Energy supply issues, with shortages of oil and gas, were at the heart of the recent cost-of-living crisis, driving up gas and electricity prices and adding to inflation. The price of natural gas reached record highs and oil reached its highest level since 2008. This led to an increase in the use of coal, which when burnt leads to significantly higher amounts of carbon dioxide emitted versus other fuels like natural gas.
As this contributes to global warming, it highlights the importance of using climate mitigation policies and carbon pricing mechanisms to help reduce emitted CO2. Therefore, throughout the year we began to look at the carbon pricing mechanisms our investee companies are exposed to and how they are managing this regulatory risk and combatting change.
Regulations for decarbonisation
There have been a few emerging regulatory developments over the past year.

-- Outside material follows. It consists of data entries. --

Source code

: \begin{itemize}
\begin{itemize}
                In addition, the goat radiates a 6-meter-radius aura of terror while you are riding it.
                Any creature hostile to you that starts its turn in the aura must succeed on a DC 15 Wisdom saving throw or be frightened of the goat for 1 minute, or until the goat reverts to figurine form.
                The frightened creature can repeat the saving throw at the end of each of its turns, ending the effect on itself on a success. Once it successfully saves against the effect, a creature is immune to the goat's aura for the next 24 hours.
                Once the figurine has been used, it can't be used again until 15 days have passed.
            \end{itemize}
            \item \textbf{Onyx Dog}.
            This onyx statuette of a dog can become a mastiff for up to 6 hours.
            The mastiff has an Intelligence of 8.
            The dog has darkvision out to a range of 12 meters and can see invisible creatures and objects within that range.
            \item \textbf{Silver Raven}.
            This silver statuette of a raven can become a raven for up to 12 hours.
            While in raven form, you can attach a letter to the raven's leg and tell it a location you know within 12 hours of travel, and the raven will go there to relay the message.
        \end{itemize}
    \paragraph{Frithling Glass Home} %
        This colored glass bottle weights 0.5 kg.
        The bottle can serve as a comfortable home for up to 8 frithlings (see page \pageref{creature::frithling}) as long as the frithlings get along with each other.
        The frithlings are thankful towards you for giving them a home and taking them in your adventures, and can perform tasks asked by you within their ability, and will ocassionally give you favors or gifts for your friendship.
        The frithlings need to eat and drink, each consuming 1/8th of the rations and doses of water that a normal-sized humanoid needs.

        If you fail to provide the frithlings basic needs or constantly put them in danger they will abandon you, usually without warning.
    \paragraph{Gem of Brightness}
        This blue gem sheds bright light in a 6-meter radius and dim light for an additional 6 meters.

One of these is the Carbon Border Adjustment Mechanism (CBAM), which requires firms in the European Union (EU) to pay tariffs on some of their carbon-intensive imports linked to the carbon price under the EU Emissions Trading Systems (ETS). This mechanism aims to prevent carbon leakage – which is where industries shift their production to areas where it is taxed less heavily.
Within the Evenlode portfolios, as part of our net zero analysis, we continue to note the impact of some other pricing mechanisms our investee companies are using or plan to use in the future. Additionally, we are witnessing an increasing number of companies modelling a carbon price when conducting scenario analysis or making capital allocation decisions.
For example, although Unilever is exposed to direct carbon pricing mechanisms already, like ETS, it also uses a mandatory internal carbon price of €70/tCO2 for all capital investment projects where the investment is more than €1m. Alongside this companywide approach, Unilever also have several brands using internal carbon pricing to create their own sustainable funds to invest, such as the ice cream brand Ben & Jerry’s.
Charting the path to a unified global tax
Last July, we completed our annual carbon emissions analysis and the first baseline assessment of investee companies on their net zero targets. Using this, we analysed the effect of a uniform global carbon tax at differing price levels – £50, £75, and £100 – on scope 1, 2 and 3 emissions for each investee company within the Evenlode portfolios.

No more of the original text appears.